Los días pasan y tanto Pujol como Maragall acabarán dándose cuenta de que los resultados vascos no les resuelven ninguno de sus problemas. Porque la euforia de Pujol por el fracaso de la llamada campaña antinacionalista del PP no le libra de la dependencia absoluta de los populares, que siguen condicionando su actuación como quieren y cuando quieren. Al contrario, hace más patético su encadenamiento al enemigo público número uno de los nacionalismos periféricos. Y haber evitado las comparaciones odiosas que un gobierno PP-PSOE en el País Vasco pudiera poner en manos de sus adversarios no libra a Maragall de lo que ya es un run-run constante: la necesidad de explicar qué quiere hacer en Cataluña. Porque podemos intuir que será distinto de Pujol pero creo que sería el momento de saberlo con argumentos concretos. Sería bueno que algún día en este país alguien ganara unas elecciones con valor añadido y no sólo por agotamiento del adversario. Maragall estuvo a punto de vencer en el 99 por el estado de deterioro de Convergència i Unió, en 2003 es probable que ya sólo pueda ganar si además acumula méritos propios. Si hacemos caso de la encuesta del CIS, por lo menos tendrá que convencer a Carod Rovira porque puede que Esquerra Republicana -la única que puede complacerse sin sonrojo alguno de la victoria del PNV- tenga la llave entre Maragall y Mas.

La primera consecuencia concreta de las elecciones vascas sobre las catalanas afecta al calendario. Maragall tendrá que esperar. Lo cual no es forzosamente bueno para él. El PP estaba decidido a provocar un adelanto electoral en Cataluña a finales de 2002. Era cuando todavía no se había roto el cántaro del cuento de la lechera que decía: 'y ganaremos en Euskadi y después seremos la primera fuerza de la derecha en Cataluña y seremos felices y comeremos perdices'. Ahora el PP está sumido en el desconcierto porque siente como si el viento que le llevó a la mayoría absoluta estuviera empezando a girar. Y Aznar ha perdido el hábito de pedalear a contracorriente. En tiempos de incertezas hay que seguir el consejo clásico de no hacer mudanza. De modo que todo hace pensar que el PP dejará que la legislatura catalana llegue a su término natural y que sea lo que Dios quiera. En la Moncloa se buscan ideas para remontar la moral y, de momento, parece que Josep Piqué no sabe y no contesta.
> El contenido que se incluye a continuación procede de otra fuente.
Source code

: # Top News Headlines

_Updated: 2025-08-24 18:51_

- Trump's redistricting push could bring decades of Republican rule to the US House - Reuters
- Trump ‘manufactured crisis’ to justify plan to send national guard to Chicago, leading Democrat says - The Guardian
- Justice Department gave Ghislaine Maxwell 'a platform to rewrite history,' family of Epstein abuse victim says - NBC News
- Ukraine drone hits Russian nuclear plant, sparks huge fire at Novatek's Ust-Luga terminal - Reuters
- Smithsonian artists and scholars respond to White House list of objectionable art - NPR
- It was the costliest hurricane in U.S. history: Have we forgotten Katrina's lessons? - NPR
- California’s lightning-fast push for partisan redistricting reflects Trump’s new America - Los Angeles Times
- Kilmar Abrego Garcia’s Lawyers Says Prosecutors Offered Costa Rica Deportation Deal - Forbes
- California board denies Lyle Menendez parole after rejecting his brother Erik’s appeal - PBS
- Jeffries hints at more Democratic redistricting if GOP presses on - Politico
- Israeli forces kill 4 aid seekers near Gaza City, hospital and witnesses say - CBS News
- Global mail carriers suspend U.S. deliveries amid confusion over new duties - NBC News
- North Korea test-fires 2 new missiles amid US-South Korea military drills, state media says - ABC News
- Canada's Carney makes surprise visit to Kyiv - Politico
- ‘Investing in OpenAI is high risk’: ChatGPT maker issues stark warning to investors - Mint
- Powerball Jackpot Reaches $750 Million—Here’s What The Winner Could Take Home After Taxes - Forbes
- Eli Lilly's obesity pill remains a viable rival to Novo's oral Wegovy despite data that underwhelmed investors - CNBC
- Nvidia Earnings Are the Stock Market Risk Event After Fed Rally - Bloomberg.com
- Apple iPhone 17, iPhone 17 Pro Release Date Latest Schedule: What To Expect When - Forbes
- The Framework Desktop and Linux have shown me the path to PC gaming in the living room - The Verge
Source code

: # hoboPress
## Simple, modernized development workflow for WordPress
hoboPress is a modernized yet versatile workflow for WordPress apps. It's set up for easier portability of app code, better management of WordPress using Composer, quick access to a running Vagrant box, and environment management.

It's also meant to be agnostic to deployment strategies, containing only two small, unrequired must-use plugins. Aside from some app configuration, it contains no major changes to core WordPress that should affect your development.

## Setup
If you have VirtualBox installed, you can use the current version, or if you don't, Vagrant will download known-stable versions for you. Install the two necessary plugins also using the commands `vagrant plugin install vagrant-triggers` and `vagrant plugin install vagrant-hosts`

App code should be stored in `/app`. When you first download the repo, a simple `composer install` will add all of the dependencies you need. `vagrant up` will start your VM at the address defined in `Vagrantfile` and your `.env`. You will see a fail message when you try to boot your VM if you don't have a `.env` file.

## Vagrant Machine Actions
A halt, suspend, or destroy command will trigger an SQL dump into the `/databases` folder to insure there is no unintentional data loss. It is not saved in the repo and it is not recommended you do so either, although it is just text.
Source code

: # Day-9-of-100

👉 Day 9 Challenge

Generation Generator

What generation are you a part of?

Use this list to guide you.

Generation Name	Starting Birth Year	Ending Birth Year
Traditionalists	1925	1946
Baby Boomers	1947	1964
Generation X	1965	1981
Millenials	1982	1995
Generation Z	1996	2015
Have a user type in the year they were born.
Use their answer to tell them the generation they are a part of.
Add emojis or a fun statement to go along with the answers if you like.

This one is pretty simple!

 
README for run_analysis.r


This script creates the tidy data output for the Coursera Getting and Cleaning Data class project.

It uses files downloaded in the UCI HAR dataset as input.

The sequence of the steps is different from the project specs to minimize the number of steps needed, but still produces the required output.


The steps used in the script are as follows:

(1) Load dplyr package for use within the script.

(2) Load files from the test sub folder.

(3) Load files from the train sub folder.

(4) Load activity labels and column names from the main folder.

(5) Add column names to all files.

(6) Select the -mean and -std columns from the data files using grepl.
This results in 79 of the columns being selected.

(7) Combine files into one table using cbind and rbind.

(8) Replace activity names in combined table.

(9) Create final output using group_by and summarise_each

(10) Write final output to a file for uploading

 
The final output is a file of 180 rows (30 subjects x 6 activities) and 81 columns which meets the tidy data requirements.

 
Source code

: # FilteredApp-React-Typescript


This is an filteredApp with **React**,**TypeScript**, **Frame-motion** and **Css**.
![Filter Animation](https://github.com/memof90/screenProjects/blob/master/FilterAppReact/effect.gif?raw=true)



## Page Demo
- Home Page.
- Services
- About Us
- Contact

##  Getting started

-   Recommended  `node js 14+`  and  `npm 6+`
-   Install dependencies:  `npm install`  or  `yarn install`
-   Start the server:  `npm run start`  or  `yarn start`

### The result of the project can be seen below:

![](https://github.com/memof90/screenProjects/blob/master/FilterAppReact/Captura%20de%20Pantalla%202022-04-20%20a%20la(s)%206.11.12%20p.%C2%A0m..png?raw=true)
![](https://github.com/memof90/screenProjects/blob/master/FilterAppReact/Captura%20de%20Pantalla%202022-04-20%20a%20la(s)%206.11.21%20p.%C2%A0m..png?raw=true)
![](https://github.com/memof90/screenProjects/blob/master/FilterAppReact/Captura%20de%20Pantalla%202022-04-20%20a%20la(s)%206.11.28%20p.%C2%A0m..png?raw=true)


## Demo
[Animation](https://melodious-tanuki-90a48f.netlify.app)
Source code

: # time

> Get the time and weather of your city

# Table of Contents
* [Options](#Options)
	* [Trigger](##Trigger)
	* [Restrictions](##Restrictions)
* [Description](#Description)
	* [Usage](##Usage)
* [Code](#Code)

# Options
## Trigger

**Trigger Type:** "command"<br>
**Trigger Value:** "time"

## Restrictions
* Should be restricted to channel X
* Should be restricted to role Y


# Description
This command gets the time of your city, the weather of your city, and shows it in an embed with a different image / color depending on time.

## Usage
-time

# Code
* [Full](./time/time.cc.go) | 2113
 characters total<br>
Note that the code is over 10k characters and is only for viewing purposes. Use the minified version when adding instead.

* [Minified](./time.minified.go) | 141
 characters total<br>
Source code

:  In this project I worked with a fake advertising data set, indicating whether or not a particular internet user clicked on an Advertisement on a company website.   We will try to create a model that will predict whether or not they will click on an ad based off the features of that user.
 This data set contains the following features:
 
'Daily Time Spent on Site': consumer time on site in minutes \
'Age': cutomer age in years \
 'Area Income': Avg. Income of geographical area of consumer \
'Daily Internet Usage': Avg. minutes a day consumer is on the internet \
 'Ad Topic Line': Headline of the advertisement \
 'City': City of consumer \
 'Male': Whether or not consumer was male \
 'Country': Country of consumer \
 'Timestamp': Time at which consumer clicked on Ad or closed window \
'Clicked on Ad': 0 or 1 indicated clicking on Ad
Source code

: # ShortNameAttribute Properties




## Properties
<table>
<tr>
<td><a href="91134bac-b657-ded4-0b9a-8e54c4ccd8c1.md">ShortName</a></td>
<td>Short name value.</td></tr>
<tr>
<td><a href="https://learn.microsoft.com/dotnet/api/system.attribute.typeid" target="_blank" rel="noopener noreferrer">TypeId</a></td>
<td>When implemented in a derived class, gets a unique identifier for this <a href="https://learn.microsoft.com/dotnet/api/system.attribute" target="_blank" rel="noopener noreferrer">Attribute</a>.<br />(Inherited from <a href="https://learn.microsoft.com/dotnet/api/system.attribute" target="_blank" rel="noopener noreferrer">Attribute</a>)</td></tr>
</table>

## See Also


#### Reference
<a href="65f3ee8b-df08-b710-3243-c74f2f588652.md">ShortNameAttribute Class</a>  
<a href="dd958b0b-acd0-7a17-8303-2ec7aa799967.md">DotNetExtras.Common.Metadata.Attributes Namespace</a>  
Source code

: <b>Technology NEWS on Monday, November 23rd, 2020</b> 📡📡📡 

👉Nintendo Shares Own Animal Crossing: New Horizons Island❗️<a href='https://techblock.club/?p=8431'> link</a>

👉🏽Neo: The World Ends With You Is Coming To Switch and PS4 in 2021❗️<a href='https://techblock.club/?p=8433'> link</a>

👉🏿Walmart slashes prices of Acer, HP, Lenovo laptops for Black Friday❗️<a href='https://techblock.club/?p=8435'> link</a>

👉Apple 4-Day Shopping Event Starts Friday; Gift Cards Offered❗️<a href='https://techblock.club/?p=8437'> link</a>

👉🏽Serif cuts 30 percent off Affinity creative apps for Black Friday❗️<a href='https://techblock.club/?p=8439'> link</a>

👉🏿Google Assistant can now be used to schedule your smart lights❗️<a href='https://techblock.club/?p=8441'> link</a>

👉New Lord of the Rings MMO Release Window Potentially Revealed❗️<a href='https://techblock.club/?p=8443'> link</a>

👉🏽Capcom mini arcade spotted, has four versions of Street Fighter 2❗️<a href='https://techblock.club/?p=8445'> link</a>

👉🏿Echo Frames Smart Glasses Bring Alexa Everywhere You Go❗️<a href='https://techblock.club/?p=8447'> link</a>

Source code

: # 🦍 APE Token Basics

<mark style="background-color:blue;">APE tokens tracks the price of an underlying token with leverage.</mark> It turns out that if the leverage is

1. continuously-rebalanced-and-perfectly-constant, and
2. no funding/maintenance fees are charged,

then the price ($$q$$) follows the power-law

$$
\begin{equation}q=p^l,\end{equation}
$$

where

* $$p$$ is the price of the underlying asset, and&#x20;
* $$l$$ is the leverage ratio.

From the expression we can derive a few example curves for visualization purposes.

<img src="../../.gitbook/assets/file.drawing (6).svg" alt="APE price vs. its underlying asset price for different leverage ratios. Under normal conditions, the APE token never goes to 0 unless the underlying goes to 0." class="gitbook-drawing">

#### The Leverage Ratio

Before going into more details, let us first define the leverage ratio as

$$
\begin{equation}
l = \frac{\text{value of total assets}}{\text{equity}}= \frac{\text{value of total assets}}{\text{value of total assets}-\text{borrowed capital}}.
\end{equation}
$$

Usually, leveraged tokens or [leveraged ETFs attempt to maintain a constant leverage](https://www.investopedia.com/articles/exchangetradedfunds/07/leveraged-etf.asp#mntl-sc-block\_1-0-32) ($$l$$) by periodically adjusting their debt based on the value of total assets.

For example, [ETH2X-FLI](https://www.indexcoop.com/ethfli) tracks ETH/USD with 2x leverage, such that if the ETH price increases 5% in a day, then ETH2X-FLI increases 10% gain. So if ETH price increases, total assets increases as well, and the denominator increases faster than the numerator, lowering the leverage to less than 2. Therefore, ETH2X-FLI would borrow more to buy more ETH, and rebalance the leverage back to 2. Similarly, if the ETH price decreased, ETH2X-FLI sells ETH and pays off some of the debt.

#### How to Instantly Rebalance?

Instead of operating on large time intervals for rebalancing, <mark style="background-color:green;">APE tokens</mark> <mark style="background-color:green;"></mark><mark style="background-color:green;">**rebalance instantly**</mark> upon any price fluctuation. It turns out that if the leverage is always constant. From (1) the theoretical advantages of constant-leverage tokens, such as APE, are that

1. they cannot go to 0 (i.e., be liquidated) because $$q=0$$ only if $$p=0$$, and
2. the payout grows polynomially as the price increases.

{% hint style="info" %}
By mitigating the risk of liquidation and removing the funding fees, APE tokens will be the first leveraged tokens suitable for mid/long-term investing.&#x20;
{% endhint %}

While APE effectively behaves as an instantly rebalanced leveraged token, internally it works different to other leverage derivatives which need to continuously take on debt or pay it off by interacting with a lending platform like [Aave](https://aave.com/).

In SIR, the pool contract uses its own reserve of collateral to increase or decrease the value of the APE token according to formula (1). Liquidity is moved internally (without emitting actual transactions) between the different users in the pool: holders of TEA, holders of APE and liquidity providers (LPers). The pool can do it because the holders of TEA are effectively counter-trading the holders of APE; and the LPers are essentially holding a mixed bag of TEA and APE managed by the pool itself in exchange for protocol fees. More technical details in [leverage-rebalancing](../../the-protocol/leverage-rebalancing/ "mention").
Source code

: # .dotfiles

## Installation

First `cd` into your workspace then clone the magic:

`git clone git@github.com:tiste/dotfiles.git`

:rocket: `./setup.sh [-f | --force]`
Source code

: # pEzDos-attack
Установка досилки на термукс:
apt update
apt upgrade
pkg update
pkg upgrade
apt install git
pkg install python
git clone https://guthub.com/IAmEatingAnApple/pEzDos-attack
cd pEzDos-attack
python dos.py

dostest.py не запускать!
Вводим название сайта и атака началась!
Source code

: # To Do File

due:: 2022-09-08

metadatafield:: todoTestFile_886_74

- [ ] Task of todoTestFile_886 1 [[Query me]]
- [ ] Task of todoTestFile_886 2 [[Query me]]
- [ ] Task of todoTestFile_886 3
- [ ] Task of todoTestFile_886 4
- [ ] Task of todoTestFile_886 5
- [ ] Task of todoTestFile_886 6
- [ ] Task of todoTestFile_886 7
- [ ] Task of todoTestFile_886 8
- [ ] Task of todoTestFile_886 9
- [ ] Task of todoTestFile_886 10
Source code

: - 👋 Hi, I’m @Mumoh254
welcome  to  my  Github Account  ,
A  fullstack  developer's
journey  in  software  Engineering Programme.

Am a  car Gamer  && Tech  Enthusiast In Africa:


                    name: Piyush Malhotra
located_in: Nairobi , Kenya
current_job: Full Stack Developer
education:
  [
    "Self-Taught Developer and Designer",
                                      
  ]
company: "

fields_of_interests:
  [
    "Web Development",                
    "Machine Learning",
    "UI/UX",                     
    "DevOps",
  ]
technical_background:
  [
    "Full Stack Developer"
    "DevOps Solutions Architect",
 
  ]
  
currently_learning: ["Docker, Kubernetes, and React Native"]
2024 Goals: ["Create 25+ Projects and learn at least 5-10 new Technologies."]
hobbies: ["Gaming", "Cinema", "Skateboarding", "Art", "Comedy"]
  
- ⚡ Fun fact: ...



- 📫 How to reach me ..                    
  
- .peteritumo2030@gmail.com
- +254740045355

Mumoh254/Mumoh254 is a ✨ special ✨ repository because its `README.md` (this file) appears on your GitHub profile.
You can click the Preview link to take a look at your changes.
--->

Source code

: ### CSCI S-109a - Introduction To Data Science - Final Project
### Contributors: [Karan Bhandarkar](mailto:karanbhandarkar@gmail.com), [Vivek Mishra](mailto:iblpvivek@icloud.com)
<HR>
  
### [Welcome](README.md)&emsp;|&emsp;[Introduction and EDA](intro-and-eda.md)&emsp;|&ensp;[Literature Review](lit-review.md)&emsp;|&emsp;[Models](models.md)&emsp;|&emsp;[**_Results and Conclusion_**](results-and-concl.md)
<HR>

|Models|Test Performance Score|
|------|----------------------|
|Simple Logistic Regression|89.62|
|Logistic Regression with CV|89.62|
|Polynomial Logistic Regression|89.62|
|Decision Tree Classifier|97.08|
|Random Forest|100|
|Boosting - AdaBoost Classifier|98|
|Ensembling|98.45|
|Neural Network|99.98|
Artur Mas tiene tiempo por delante para crecer -aunque sobre el uso que del tiempo se haga no hay nada escrito- y Pasqual Maragall para explicar su hecho diferencial. Salvo que piense ganar sólo por estilo. Teniendo en cuenta que cada vez se parece más a Pujol, quizá ahí esté el secreto de su discreción programática: para ganar piensa más en la continuidad que en la diferencia. Es verdad que Cataluña es muy conservadora electoralmente, en el sentido de que priman los que ya están -sea a nivel local o nacional- pero precisamente por esto para cambiar se necesitan razones poderosas. Y, a juzgar por los resultados, las elecciones de 1999 no fueron suficientes. ¿Será que en 2003 piensa ganar directamente como heredero de Pujol? Hay un deje de familiarismo en la política catalana del que ni el cosmopolitismo de Maragall parece querer librarnos.